Tipperary's Brian McGrath makes an important save from Cork's Tim O'Mahony. PHOTO: ODHRAN DUCIE

Hurt is a dangerous emotion

Months of misery thinking about Tipperary’s hurling woes disappeared after 63 and a half minutes on Sunday evening.

This win felt like ten wins rolled into one, made from intensity, aggression, discipline and a nice shower of rain just to mix it all together. It was as good a Tipperary win that I’ve ever witnessed in my lifetime; winning when they had no right to.

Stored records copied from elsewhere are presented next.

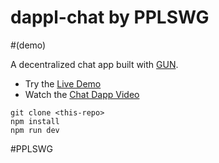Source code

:# dappl-chat by PPLSWG
#(demo)

A decentralized chat app built with [GUN](https://gun.eco/).

- Try the [Live Demo](https://gun-chat-dapp.web.app/)
- Watch the [Chat Dapp Video](https://youtu.be/J5x3OMXjgMc)

```
git clone <this-repo>
npm install
npm run dev
```

#PPLSWG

The first two minutes told Liam Cahill that his troops were ready to declare war on Cork. They won a sharp ball on the inside line for a nerve-settling score. Next, they nearly turned over the Cork goalkeeper on the puckout before making the rebels work unbelievably hard to move the ball out of defence. In fact, Cork could not cleanly break one tackle in that period. While Tipperary resembled a juvenile team in the Munster final, this was workrate worthy of the most intense senior inter-county game. Cork became anxious and all of a sudden the ambush was a possibility.

 

The key to this workrate is not as simple as the word ‘workrate’ suggests. For it to materialise, there must be players (forwards mostly) willing to leave their positions to close down the player who is about to receive a pass. Several times Cian Darcy, Jake Morris and Conor Stakelum would chase backmen out the field, and when they knew it was being passed on to the half back or midfielder would stay going at top pace to help stop the attack. It is a domino effect and if one player switches off then the Cork guys would have gotten out of defence scot free and ready to set up an attack, which happened with ease in the Munster Final.